*** Begin section ***
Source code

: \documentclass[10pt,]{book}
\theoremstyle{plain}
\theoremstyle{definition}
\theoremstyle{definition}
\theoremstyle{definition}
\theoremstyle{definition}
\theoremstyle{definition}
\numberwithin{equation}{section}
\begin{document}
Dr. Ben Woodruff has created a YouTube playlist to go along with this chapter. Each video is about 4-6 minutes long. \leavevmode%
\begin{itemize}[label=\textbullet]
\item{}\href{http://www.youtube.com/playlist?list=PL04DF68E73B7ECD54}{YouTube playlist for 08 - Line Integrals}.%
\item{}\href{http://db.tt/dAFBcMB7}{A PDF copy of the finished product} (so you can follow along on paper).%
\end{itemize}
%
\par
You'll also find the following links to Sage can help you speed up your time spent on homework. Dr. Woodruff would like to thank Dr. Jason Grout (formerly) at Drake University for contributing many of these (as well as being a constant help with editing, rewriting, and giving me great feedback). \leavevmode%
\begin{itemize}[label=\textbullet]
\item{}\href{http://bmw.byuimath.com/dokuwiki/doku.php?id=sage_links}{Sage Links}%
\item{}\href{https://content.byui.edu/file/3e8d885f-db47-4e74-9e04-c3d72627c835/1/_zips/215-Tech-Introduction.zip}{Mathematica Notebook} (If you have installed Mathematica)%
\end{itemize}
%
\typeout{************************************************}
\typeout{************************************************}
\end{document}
*** End section ***
> [Problem statement]: All entries are to be repeated exactly and completely.

> [Exercise solution]:
Source code

: \documentclass[10pt,]{book}
\theoremstyle{plain}
\theoremstyle{definition}
\theoremstyle{definition}
\theoremstyle{definition}
\theoremstyle{definition}
\theoremstyle{definition}
\numberwithin{equation}{section}
\begin{document}
Dr. Ben Woodruff has created a YouTube playlist to go along with this chapter. Each video is about 4-6 minutes long. \leavevmode%
\begin{itemize}[label=\textbullet]
\item{}\href{http://www.youtube.com/playlist?list=PL04DF68E73B7ECD54}{YouTube playlist for 08 - Line Integrals}.%
\item{}\href{http://db.tt/dAFBcMB7}{A PDF copy of the finished product} (so you can follow along on paper).%
\end{itemize}
%
\par
You'll also find the following links to Sage can help you speed up your time spent on homework. Dr. Woodruff would like to thank Dr. Jason Grout (formerly) at Drake University for contributing many of these (as well as being a constant help with editing, rewriting, and giving me great feedback). \leavevmode%
\begin{itemize}[label=\textbullet]
\item{}\href{http://bmw.byuimath.com/dokuwiki/doku.php?id=sage_links}{Sage Links}%
\item{}\href{https://content.byui.edu/file/3e8d885f-db47-4e74-9e04-c3d72627c835/1/_zips/215-Tech-Introduction.zip}{Mathematica Notebook} (If you have installed Mathematica)%
\end{itemize}
%
\typeout{************************************************}
\typeout{************************************************}
\end{document}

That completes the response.